Sign 1 — they ask for an unusually high credit

A regular who normally buys 100 MAD on credit suddenly asks for 800. Maybe they have a real need. Maybe they are testing. Either way, slow down.

What to do: offer half. “I can do 400 today, the rest after we settle.” Customers in genuine need will accept. Customers in trouble will push back.

Sign 2 — they avoid the question of payback date

When you ask “when can you settle?”, a healthy customer gives a clear answer (“Friday”, “end of month”). A risky one mumbles, changes the subject, or says “soon”.

What to do: politely insist. “Just so I plan, what date works for you?” The discomfort itself is information.

Sign 3 — they pay other shops first

If you hear that they paid the butcher and the baker but not you, that's a sequence problem. You are at the bottom of their priority list.

What to do: schedule a calm in-person conversation. Mention specifically that you noticed. Don't accuse — observe.

Sign 4 — partial payments stop arriving

A customer who used to give you 50 MAD every week suddenly goes silent for three weeks. The pattern broke. That's a signal.

What to do: send a friendly WhatsApp the second week. Don't wait until the fourth — by then they will be embarrassed and avoiding you.

Sign 5 — they shop at off-hours

If a customer who used to come during your busiest hours starts coming when the shop is empty, sometimes they are trying to pay quietly, but other times they are trying to ask for credit without witnesses.

What to do: treat off-hour requests with extra care. Apply your usual rules, no exceptions because it's quiet.

Sign 6 — their explanations grow more elaborate

A quick excuse (“my brother got sick”) is fine. A long, theatrical, ten-minute explanation is a warning. People who plan to pay don't need to convince you.

What to do: be empathetic but firm. “I understand. Let's say half this week, half next week.” The structure protects both of you.

Sign 7 — they bring a friend to “vouch” for them

When a customer arrives with a friend who interjects to assure you the customer is reliable, treat it as a yellow flag. Healthy customers don't need a chorus.

What to do: thank the friend, but address only the customer. Apply the same credit rules.

Sign 8 — they go silent on WhatsApp

This is the loudest signal. A customer who used to reply within minutes suddenly takes days, then never. Silence on WhatsApp almost always precedes disappearance.

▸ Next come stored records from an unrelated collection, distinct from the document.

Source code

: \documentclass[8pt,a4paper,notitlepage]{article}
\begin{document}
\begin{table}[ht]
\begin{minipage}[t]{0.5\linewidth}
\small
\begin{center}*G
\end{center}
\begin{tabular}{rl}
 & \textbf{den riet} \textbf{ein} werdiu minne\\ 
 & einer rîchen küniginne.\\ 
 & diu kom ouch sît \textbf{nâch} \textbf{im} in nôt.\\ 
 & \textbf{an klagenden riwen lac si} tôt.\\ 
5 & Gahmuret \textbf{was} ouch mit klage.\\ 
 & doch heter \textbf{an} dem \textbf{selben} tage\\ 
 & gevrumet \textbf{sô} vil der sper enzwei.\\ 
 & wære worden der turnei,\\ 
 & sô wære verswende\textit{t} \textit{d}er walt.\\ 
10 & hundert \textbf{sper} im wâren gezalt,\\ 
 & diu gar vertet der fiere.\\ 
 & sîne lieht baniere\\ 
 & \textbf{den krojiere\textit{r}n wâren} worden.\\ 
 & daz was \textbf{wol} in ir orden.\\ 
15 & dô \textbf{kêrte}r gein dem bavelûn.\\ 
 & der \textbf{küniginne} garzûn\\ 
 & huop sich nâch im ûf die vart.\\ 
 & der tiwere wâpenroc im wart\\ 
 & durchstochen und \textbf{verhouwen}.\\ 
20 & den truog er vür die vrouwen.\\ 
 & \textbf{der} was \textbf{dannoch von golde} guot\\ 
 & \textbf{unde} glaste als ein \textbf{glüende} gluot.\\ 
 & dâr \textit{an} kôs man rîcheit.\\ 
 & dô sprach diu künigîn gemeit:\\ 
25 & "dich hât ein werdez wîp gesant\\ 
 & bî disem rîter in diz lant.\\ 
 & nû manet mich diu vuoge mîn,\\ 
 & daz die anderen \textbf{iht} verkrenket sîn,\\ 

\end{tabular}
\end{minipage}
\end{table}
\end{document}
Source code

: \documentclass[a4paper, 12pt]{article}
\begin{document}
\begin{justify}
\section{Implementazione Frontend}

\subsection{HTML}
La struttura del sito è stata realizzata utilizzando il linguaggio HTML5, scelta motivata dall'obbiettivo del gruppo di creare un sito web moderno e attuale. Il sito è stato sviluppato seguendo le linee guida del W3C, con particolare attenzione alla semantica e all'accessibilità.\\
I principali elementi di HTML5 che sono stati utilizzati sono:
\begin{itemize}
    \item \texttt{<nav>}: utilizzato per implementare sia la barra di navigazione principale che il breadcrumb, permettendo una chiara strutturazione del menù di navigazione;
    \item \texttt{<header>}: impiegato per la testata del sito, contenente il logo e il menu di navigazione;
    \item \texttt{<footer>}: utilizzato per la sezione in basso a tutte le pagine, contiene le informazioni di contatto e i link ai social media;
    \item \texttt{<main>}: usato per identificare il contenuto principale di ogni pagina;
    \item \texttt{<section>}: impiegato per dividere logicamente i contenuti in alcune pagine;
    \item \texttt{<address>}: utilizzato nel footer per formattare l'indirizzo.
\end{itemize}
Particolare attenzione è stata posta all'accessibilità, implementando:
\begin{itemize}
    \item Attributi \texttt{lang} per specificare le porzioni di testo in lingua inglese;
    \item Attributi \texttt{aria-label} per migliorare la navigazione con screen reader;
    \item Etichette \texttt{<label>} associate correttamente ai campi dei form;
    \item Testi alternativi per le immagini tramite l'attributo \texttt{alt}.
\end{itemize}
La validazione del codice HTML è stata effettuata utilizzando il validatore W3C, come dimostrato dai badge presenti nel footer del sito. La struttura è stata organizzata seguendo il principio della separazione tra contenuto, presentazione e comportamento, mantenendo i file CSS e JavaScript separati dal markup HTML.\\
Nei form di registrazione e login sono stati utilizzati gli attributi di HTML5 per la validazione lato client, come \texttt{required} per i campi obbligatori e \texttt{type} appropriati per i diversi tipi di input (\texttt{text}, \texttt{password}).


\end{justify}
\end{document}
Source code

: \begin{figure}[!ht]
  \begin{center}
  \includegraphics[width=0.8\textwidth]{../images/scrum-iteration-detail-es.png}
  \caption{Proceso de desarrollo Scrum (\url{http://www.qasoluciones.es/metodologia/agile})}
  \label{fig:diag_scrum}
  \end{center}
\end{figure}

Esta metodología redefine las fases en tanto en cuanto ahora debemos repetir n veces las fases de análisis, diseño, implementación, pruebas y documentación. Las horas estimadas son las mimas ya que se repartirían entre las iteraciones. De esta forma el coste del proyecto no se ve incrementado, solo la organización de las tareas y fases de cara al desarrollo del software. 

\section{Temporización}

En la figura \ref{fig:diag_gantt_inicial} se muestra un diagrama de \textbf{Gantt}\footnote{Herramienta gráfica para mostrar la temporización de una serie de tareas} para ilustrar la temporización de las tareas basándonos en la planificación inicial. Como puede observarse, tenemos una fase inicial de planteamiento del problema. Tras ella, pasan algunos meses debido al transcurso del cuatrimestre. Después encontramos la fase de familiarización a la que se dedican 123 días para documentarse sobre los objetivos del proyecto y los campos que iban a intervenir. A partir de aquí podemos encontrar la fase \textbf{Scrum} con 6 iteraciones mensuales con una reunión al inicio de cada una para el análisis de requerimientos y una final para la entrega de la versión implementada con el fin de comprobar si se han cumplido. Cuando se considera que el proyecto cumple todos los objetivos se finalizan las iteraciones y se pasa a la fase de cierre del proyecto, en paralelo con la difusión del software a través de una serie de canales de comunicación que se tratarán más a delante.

What to do: send one final, very polite message. Then stop. If they don't reply within a week, switch to recovery mode.

What to do once you've identified a risky customer

  • Freeze new credit. No more additions until the existing balance is paid.
  • Send a clean PDF summary. Konnach generates it in one tap. A formal summary often triggers payment.
  • Schedule one in-person conversation. Calm, no audience, clear ask.
  • If nothing works, accept partial settlement. 60% paid is better than 100% chased forever.

What you should never do

  • Threaten. Threats kill recovery rates.
  • Discuss in front of other customers. Shame destroys relationships and reputations.
  • Keep extending credit out of guilt. Generosity to one is unfairness to all.
  • Wait for them to bring it up. They won't. The conversation is yours to start.

The healthy mindset

Most customers are honest. The ones who become bad debt are usually drowning, not malicious. Your job is not to judge — it's to protect your shop while staying human.

Track patterns, not single events. Trust your gut, backed by your ledger. And remember: a polite firm answer today saves a painful conversation in three months.